Want to achieve better policy outcomes on paid duty policing? Let's be more frank about the costs.


Toronto’s Police Service managers are skilled at hiding potential budget savings behind a wall of paperwork, process and professional jargon. A new City staff report plays into that habit by downplaying just how much one wasteful practice—paid duty—costs the City of Toronto.

Through paid duty, uniformed Toronto Police Association officers have a monopoly on private security work for most street closures, parades, on-street construction sites and other public events. While a 2011 audit [PDF] suggested City Hall has considerable flexibility to curtail paid duty costs, city officials have been deadlocked for years about just how much flexibility provincial law allows to make substantial changes. So at the request of Council, city staff recently drafted a report asking Queen’s Park to amend its laws accordingly. Executive Committee is scheduled to consider the report today.

The new report states that officers earned $25 million in extra income from paid duty in 2015 and that only $1.25 million of that was spent by City of Toronto departments and agencies. The Police Service recouped another $5 million from paid duty equipment rentals and administrative fees. At first glance, that looks like a win—but only because the staff report sidesteps other ways that paid duty is a big cost to Toronto’s treasury.

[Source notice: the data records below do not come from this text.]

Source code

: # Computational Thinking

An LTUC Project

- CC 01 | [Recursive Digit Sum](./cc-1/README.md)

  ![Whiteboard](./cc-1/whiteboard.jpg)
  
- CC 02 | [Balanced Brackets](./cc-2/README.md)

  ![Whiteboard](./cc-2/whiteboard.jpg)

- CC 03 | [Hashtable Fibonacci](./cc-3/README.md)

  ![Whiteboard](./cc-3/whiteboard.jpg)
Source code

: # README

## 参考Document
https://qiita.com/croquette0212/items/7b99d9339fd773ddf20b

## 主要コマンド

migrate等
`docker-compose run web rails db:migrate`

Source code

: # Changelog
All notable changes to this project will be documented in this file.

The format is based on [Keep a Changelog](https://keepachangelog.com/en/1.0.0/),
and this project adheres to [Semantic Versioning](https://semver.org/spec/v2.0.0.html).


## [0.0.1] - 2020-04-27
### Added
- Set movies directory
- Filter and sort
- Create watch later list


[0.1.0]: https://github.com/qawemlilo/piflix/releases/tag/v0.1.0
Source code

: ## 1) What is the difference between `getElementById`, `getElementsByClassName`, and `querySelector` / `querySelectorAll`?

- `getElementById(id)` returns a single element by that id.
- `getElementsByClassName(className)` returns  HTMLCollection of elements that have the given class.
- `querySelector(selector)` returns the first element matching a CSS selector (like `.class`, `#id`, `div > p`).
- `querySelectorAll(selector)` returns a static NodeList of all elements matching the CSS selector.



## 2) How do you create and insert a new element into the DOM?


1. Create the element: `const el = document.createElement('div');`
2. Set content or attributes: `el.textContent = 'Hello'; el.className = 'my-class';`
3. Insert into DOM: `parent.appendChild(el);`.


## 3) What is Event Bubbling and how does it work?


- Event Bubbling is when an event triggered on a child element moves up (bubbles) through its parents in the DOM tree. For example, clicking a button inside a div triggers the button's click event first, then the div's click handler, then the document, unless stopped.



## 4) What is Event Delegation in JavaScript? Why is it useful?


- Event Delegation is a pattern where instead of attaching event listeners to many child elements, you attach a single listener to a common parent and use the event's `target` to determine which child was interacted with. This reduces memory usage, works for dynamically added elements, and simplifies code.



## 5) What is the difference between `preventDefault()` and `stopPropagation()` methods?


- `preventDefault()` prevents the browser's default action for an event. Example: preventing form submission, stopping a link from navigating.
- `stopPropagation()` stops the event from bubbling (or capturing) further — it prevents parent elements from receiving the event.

First, there’s the cost of paid duty for non-profit special events. The 2016 report reads as if this is someone else’s problem. However, special events have received millions in grants to “cover higher costs” in recent years. One of the biggest cost drivers is the pressure to hire more and more uniformed officers for paid duty. The Police Association has the authority to set paid duty hourly rates, so it’s no surprise that paid duty wage hikes also outpaced inflation since 2004. That helps to explain one conclusion of the 2011 audit, which found that a few officers were even sidestepping regular duties to take advantage of richer paid duty shifts.

But there’s another larger cost beyond special events subsidies. The most frequent and visible use of paid duty is to provide security for on-street construction work.

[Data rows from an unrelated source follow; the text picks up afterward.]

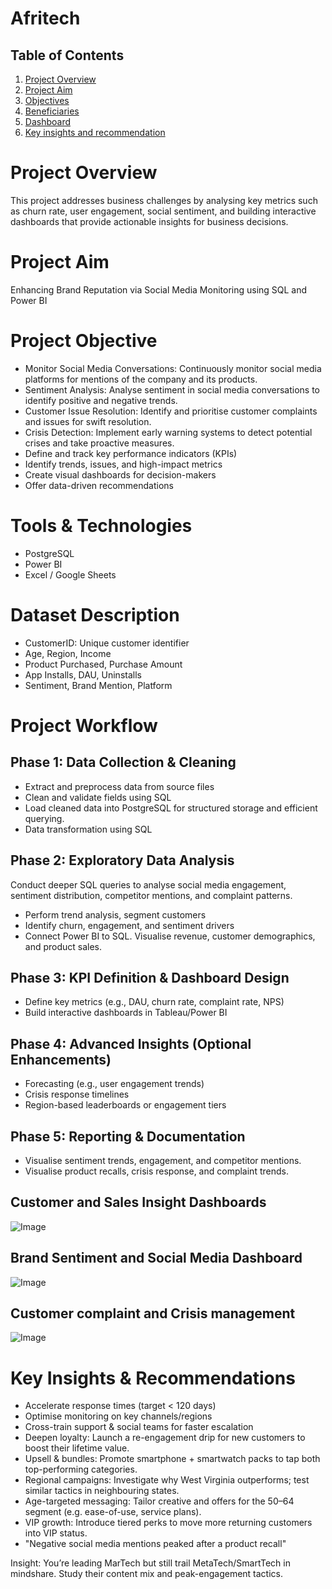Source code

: # Afritech

## Table of Contents
1. [Project Overview](#Project-Overview)
2. [Project Aim](#Project-Aim)
3. [Objectives](#objectives)  
4. [Beneficiaries](#beneficiaries)  
5. [Dashboard](#dashboard)
6. [Key insights and recommendation](#key-insights-and-recommendation)  

# Project Overview
This project addresses business challenges by analysing key metrics such as churn rate, user engagement, social sentiment, and building interactive dashboards that provide actionable insights for business decisions.

# Project Aim
Enhancing Brand Reputation via Social Media Monitoring using SQL and Power BI

# Project Objective
- Monitor Social Media Conversations: Continuously monitor social media platforms for mentions of the company and its products.
- Sentiment Analysis: Analyse sentiment in social media conversations to identify positive and negative trends.
- Customer Issue Resolution: Identify and prioritise customer complaints and issues for swift resolution.
- Crisis Detection: Implement early warning systems to detect potential crises and take proactive measures.
- Define and track key performance indicators (KPIs)
- Identify trends, issues, and high-impact metrics
- Create visual dashboards for decision-makers
- Offer data-driven recommendations

# Tools & Technologies
- PostgreSQL 
- Power BI
- Excel / Google Sheets

# Dataset Description
- CustomerID: Unique customer identifier
- Age, Region, Income
- Product Purchased, Purchase Amount
- App Installs, DAU, Uninstalls
- Sentiment, Brand Mention, Platform

# Project Workflow
## Phase 1: Data Collection & Cleaning
- Extract and preprocess data from source files
- Clean and validate fields using SQL
- Load cleaned data into PostgreSQL for structured storage and efficient querying.
- Data transformation using SQL

## Phase 2: Exploratory Data Analysis
Conduct deeper SQL queries to analyse social media engagement, sentiment distribution, competitor mentions, and complaint patterns.
- Perform trend analysis, segment customers
- Identify churn, engagement, and sentiment drivers
- Connect Power BI to SQL. Visualise revenue, customer demographics, and product sales.

## Phase 3: KPI Definition & Dashboard Design
- Define key metrics (e.g., DAU, churn rate, complaint rate, NPS)
- Build interactive dashboards in Tableau/Power BI

## Phase 4: Advanced Insights (Optional Enhancements)
- Forecasting (e.g., user engagement trends)
- Crisis response timelines
- Region-based leaderboards or engagement tiers

## Phase 5: Reporting & Documentation
- Visualise sentiment trends, engagement, and competitor mentions.
- Visualise product recalls, crisis response, and complaint trends.

## Customer and Sales Insight Dashboards
![Image](https://github.com/user-attachments/assets/bf7f80ec-8fe1-4268-8a30-b789bce5fb4d)

## Brand Sentiment and Social Media Dashboard
![Image](https://github.com/user-attachments/assets/6fcca766-b521-44b1-b493-05e02bc62d20)

## Customer complaint and Crisis management
![Image](https://github.com/user-attachments/assets/3bfdde8d-2371-4b99-850c-c4f13ef5526f)


# Key Insights & Recommendations
- Accelerate response times (target < 120 days)
- Optimise monitoring on key channels/regions
- Cross-train support & social teams for faster escalation
- Deepen loyalty: Launch a re-engagement drip for new customers to boost their lifetime value.
- Upsell & bundles: Promote smartphone + smartwatch packs to tap both top-performing categories.
- Regional campaigns: Investigate why West Virginia outperforms; test similar tactics in neighbouring states.
- Age-targeted messaging: Tailor creative and offers for the 50–64 segment (e.g. ease-of-use, service plans).
- VIP growth: Introduce tiered perks to move more returning customers into VIP status.
- "Negative social media mentions peaked after a product recall"

Insight: You’re leading MarTech but still trail MetaTech/SmartTech in mindshare. Study their content mix and peak-engagement tactics.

Paid duty apologists insist that private construction firms pay for police paid duty on their job sites. In reality, private firms working on public jobs—like road repairs, new bike lane construction or waterworks renewal—bill every penny of their costs back to City Hall, just as any contractor would bill you for his or her costs to renovate a house. Those costs include paid duty security. And the budget from which most of these projects is funded is Toronto’s capital budget—the side of the budget that pays for infrastructure. Much of the infrastructure budget is itself financed with bond issues to amortize construction costs over the life of the asset, and longer 20-30 year debts are now typical to take best advantage of low interest rates. Meaning: at least some of the unnecessary cost for paid duty is certain to be funded with borrowed money, with all the accumulated interest that comes with it. Given the financing costs, some paid duty at public construction sites could be north of $120 an hour, all so highly-trained police can make $68 an hour to stare at passersby.

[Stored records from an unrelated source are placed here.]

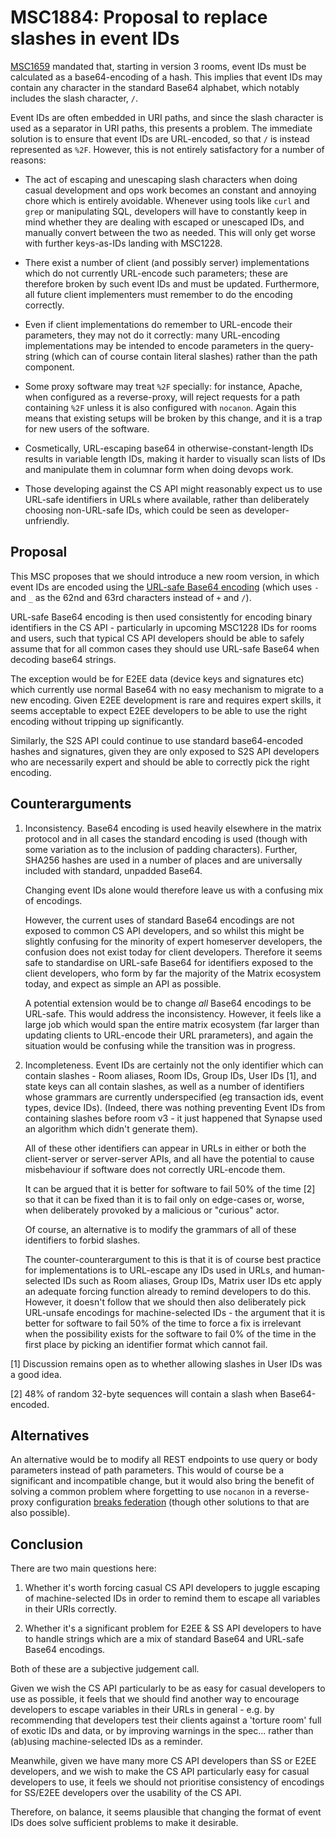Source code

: # MSC1884: Proposal to replace slashes in event IDs

[MSC1659](https://github.com/matrix-org/matrix-doc/pull/1659) mandated that,
starting in version 3 rooms, event IDs must be calculated as a base64-encoding
of a hash. This implies that event IDs may contain any character in the
standard Base64 alphabet, which notably includes the slash character, `/`.

Event IDs are often embedded in URI paths, and since the slash character is
used as a separator in URI paths, this presents a problem. The immediate
solution is to ensure that event IDs are URL-encoded, so that `/` is instead
represented as `%2F`. However, this is not entirely satisfactory for a number
of reasons:

 * The act of escaping and unescaping slash characters when doing casual
   development and ops work becomes an constant and annoying chore which
   is entirely avoidable.  Whenever using tools like `curl` and `grep` or
   manipulating SQL, developers will have to constantly keep in mind whether
   they are dealing with escaped or unescaped IDs, and manually convert between
   the two as needed. This will only get worse with further keys-as-IDs
   landing with MSC1228.

 * There exist a number of client (and possibly server) implementations which
   do not currently URL-encode such parameters; these are therefore broken by
   such event IDs and must be updated. Furthermore, all future client
   implementers must remember to do the encoding correctly.

 * Even if client implementations do remember to URL-encode their parameters,
   they may not do it correctly: many URL-encoding implementations may be
   intended to encode parameters in the query-string (which can of course
   contain literal slashes) rather than the path component.

 * Some proxy software may treat `%2F` specially: for instance, Apache, when
   configured as a reverse-proxy, will reject requests for a path containing
   `%2F` unless it is also configured with `nocanon`. Again this means that
   existing setups will be broken by this change, and it is a trap for new
   users of the software.

 * Cosmetically, URL-escaping base64 in otherwise-constant-length IDs results
   in variable length IDs, making it harder to visually scan lists of IDs and
   manipulate them in columnar form when doing devops work.

 * Those developing against the CS API might reasonably expect us to use
   URL-safe identifiers in URLs where available, rather than deliberately
   choosing non-URL-safe IDs, which could be seen as developer-unfriendly.

## Proposal

This MSC proposes that we should introduce a new room version, in which event
IDs are encoded using the [URL-safe Base64
encoding](https://tools.ietf.org/html/rfc4648#section-5) (which uses `-` and
`_` as the 62nd and 63rd characters instead of `+` and `/`).

URL-safe Base64 encoding is then used consistently for encoding binary
identifiers in the CS API - particularly in upcoming MSC1228 IDs for rooms and
users, such that typical CS API developers should be able to safely assume
that for all common cases they should use URL-safe Base64 when decoding base64
strings.

The exception would be for E2EE data (device keys and signatures etc) which
currently use normal Base64 with no easy mechanism to migrate to a new encoding.
Given E2EE development is rare and requires expert skills, it seems acceptable
to expect E2EE developers to be able to use the right encoding without tripping
up significantly.

Similarly, the S2S API could continue to use standard base64-encoded hashes and
signatures, given they are only exposed to S2S API developers who are necessarily
expert and should be able to correctly pick the right encoding.

## Counterarguments

1. Inconsistency. Base64 encoding is used heavily elsewhere in the matrix
   protocol and in all cases the standard encoding is used (though with some
   variation as to the inclusion of padding characters). Further, SHA256 hashes
   are used in a number of places and are universally included with standard,
   unpadded Base64.

   Changing event IDs alone would therefore leave us with a confusing mix of
   encodings.

   However, the current uses of standard Base64 encodings are not exposed to
   common CS API developers, and so whilst this might be slightly confusing
   for the minority of expert homeserver developers, the confusion does not
   exist today for client developers.  Therefore it seems safe to standardise
   on URL-safe Base64 for identifiers exposed to the client developers, who
   form by far the majority of the Matrix ecosystem today, and expect as
   simple an API as possible.

   A potential extension would be to change *all* Base64 encodings to be
   URL-safe. This would address the inconsistency. However, it feels like a
   large job which would span the entire matrix ecosystem (far larger than
   updating clients to URL-encode their URL prarameters), and again the
   situation would be confusing while the transition was in progress.

2. Incompleteness. Event IDs are certainly not the only identifier which can
   contain slashes - Room aliases, Room IDs, Group IDs, User IDs [1], and state
   keys can all contain slashes, as well as a number of identifiers whose
   grammars are currently underspecified (eg transaction ids, event types,
   device IDs). (Indeed, there was nothing preventing Event IDs from containing
   slashes before room v3 - it just happened that Synapse used an algorithm
   which didn't generate them).

   All of these other identifiers can appear in URLs in either or both the
   client-server or server-server APIs, and all have the potential to cause
   misbehaviour if software does not correctly URL-encode them.

   It can be argued that it is better for software to fail 50% of the time [2]
   so that it can be fixed than it is to fail only on edge-cases or, worse,
   when deliberately provoked by a malicious or "curious" actor.

   Of course, an alternative is to modify the grammars of all of these
   identifiers to forbid slashes.

   The counter-counterargument to this is that it is of course best practice
   for implementations is to URL-escape any IDs used in URLs, and human-selected
   IDs such as Room aliases, Group IDs, Matrix user IDs etc apply an adequate
   forcing function already to remind developers to do this.  However,
   it doesn't follow that we should then also deliberately pick URL-unsafe
   encodings for machine-selected IDs - the argument that it is better for software
   to fail 50% of the time to force a fix is irrelevant when the possibility
   exists for the software to fail 0% of the time in the first place by picking
   an identifier format which cannot fail.

[1] Discussion remains open as to whether allowing slashes in User IDs was a
good idea.

[2] 48% of random 32-byte sequences will contain a slash when Base64-encoded.

## Alternatives

An alternative would be to modify all REST endpoints to use query or body
parameters instead of path parameters.  This would of course be a significant
and incompatible change, but it would also bring the benefit of solving a
common problem where forgetting to use `nocanon` in a reverse-proxy
configuration [breaks
federation](https://github.com/matrix-org/synapse/issues/3294) (though other
solutions to that are also possible).

## Conclusion

There are two main questions here:

 1. Whether it's worth forcing casual CS API developers to juggle escaping of
    machine-selected IDs in order to remind them to escape all variables in
    their URIs correctly.

 2. Whether it's a significant problem for E2EE & SS API developers to have to
    handle strings which are a mix of standard Base64 and URL-safe Base64
    encodings.

Both of these are a subjective judgement call.

Given we wish the CS API particularly to be as easy for casual developers to
use as possible, it feels that we should find another way to encourage
developers to escape variables in their URLs in general - e.g. by recommending
that developers test their clients against a 'torture room' full of exotic IDs
and data, or by improving warnings in the spec... rather than (ab)using
machine-selected IDs as a reminder.

Meanwhile, given we have many more CS API developers than SS or E2EE developers,
and we wish to make the CS API particularly easy for casual developers to use,
it feels we should not prioritise consistency of encodings for SS/E2EE developers
over the usability of the CS API.

Therefore, on balance, it seems plausible that changing the format of event IDs
does solve sufficient problems to make it desirable.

The 2011 audit confirmed that paid duty on publicly-funded job sites cost the City more than direct paid duty spending by departments and agencies. It priced this cost at more than $5m back in 2009, without factoring for any back-end debt financing. However, the 2016 report that’s in front of the Executive Committee today skates past this substantial annual cost without an estimate. In fact, all it says is that “consistently identifying paid duty charges to third parties working on behalf of the City remains a challenge.” That’s it; there’s no hint that those third parties may be charging back millions of dollars every year to the city. Combine this with the subsidy of paid duty through special events and the direct costs to city departments and agencies that actually made it into the report, and it’s plausible that the City may really be the end-buyer of more than a third of that $25m cost.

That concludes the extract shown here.